Android has been popular for a while, so a lot of developers are attracted towards Android app development. If you know the programming language, then you can create a working app. But making an app that just works does not make you a good developer. Apps that just works usually causes ANRs. That is not a very good scenario for users and they end up giving you one star ratings and a bad review. Until eventually, they will search for better alternative in the Play store if your app keeps getting them ANR.
So we have to focus on developing apps with better performance. Apps depend on following things to perform better:
- Screen responsive-ness
- How handy it is
- Supports stone-age phones (too).
- Android look and feel
So, if those are the things we have to focus on while developing an Android app, then what then are the rules?
##1. Always use background threads for processes that take time
It’s annoying for regular mobile users when the dialog above appears on the screen while using the app. It simply means that the user’s action has a delayed feedback, and your app will stop responding. This leads to frustration, and a frustrated user can end up giving bad reviews.

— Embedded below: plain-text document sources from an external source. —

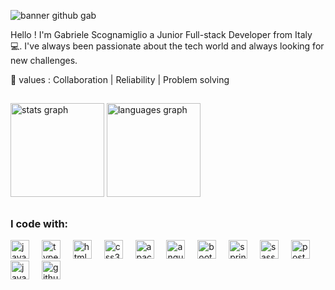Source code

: ![banner github gab](https://github.com/GabScognamiglio/GabScognamiglio/assets/157364929/520dc477-c44c-4c2a-b50d-5da300d07731)


Hello ! I'm Gabriele Scognamiglio a Junior Full-stack Developer from Italy 💻. I've always been passionate about the tech world and always looking for new challenges.

🌟 values : Collaboration | Reliability | Problem solving

<h2 align="left"></h2>


<div align="left">
  <img src="https://github-readme-stats.vercel.app/api?username=gabscognamiglio&hide_title=false&hide_rank=false&show_icons=true&include_all_commits=true&count_private=true&disable_animations=false&theme=onedark&locale=en&hide_border=false" height="150" alt="stats graph"  />
  <img src="https://github-readme-stats.vercel.app/api/top-langs?username=gabscognamiglio&locale=en&hide_title=false&layout=compact&card_width=320&langs_count=5&theme=dark&hide_border=false" height="150" alt="languages graph"  />
</div>

<h2 align="left"></h2>

### I code with: 
<div align="left">
  <img src="https://cdn.jsdelivr.net/gh/devicons/devicon/icons/javascript/javascript-original.svg" height="30" alt="javascript logo"  />
  <img width="12" />
  <img src="https://cdn.jsdelivr.net/gh/devicons/devicon/icons/typescript/typescript-original.svg" height="30" alt="typescript logo"  />
  <img width="12" />
  <img src="https://cdn.jsdelivr.net/gh/devicons/devicon/icons/html5/html5-original.svg" height="30" alt="html5 logo"  />
  <img width="12" />
  <img src="https://cdn.jsdelivr.net/gh/devicons/devicon/icons/css3/css3-original.svg" height="30" alt="css3 logo"  />
  <img width="12" />
  <img src="https://cdn.jsdelivr.net/gh/devicons/devicon/icons/apache/apache-original.svg" height="30" alt="apache logo"  />
  <img width="12" />
  <img src="https://cdn.jsdelivr.net/gh/devicons/devicon/icons/angularjs/angularjs-plain.svg" height="30" alt="angularjs logo"  />
  <img width="12" />
  <img src="https://cdn.jsdelivr.net/gh/devicons/devicon/icons/bootstrap/bootstrap-original.svg" height="30" alt="bootstrap logo"  />
  <img width="12" />
  <img src="https://cdn.jsdelivr.net/gh/devicons/devicon/icons/spring/spring-original.svg" height="30" alt="spring logo"  />
  <img width="12" />
  <img src="https://cdn.jsdelivr.net/gh/devicons/devicon/icons/sass/sass-original.svg" height="30" alt="sass logo"  />
  <img width="12" />
  <img src="https://cdn.jsdelivr.net/gh/devicons/devicon/icons/postgresql/postgresql-original.svg" height="30" alt="postgresql logo"  />
  <img width="12" />
  <img src="https://cdn.jsdelivr.net/gh/devicons/devicon/icons/java/java-original.svg" height="30" alt="java logo"  />
  <img width="12" />
  <img src="https://cdn.jsdelivr.net/gh/devicons/devicon/icons/github/github-original.svg" height="30" alt="github logo"  />
</div>
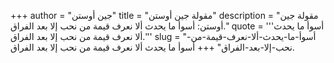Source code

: +++
author = "جين أوستن"
title = "مقولة جين أوستن"
description = "مقولة جين أوستن: أسوأ ما يحدث ألا نعرف قيمة من نحب إلا بعد الفراق."
quote = '''أسوأ ما يحدث ألا نعرف قيمة من نحب إلا بعد الفراق.''' 
slug = "أسوأ-ما-يحدث-ألا-نعرف-قيمة-من-نحب-إلا-بعد-الفراق"
+++
أسوأ ما يحدث ألا نعرف قيمة من نحب إلا بعد الفراق.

So what’s the problem? The main problem is that you are blocking the main thread with a time consuming process. Some examples of such processes are:
- Loading images from server
- Reading or writing data to your sdcard
- Database querying
- Network calling
- Bitmap loading
Remember to push these processes in the background thread. You can use AsyncTask for such activities.
##2. Display bitmaps efficiently
“A picture is worth a thousand word,” as the saying goes. But in terms of engineering, there’s also the saying, “Even a small picture is worth a thousand kilobytes”. Well there is not such saying, actually I made that up. But it’s actually kind of true. Let’s break it down. We use bitmap images to make our app’s content look nice, and as per the saying above, it does speak a thousand words. Also, they are memory eaters.
And that’s pretty much the situation. We even have some proof for that. Let’s take a 1000×1000 size image. Its pretty small right? We have to load this image into the memory before displaying it. The total memory needed to display an image is
memoryNeeded = 4 * imgHeight * imgWidth bytes
So the total memory needed to display the image above is 410001000. Which is 4 million bytes or nearly 4MB. So we have to allocate 4MB just for one small image. So let’s take a simple xolo a500s. It’s screen resolution is 480x800. If we try to show the same image in this mobile, then we shouldn’t allocate more than 4x480x800 = 1.5MB of memory. So how do we do it? There are a couple of ways to do it. Let’s take a look into these ways.
#####Load bitmap images in background thread
Bitmapfactory.decode: This method should not be executed on the main UI thread if the source data is read from disk or a network location (or really any source other than the memory). The time this data takes to load is unpredictable and depends on a variety of factors (speed of reading from disk or network, size of image, power of CPU, etc.). If one of these tasks blocks the UI thread, the system flags your application as non-responsive and the user has the option of closing it.
#####Load a scaled-down version into the memory
Sometimes we don’t need all the resolution the image is offering us. So we can just scale them down. Scaling an image down will help to cut down a lot of memory. If we scaled down a 1000x1000 image to 500x500, we can reduce the memory to be allocated from 4MB to just 1MB. That’s hell lot of relief for the memory.
#####Caching bitmap while using them on Listview, GridView, or Viewpager
In components like ListView, GridView, and Viewpager you have to load a larger set of images into the memory and most of them are not even displayed in the screen at a time. Memory usage is kept down with components like this by recycling the child views as they move off-screen. The garbage collector also frees up your loaded bitmaps, assuming you don’t keep any long-lived references. This is all good and well, but in order to keep a fluid and fast-loading UI, you want to avoid continually processing these images each time they come back on screen. A memory and disk cache can often help her; allowing components to quickly reload processed images.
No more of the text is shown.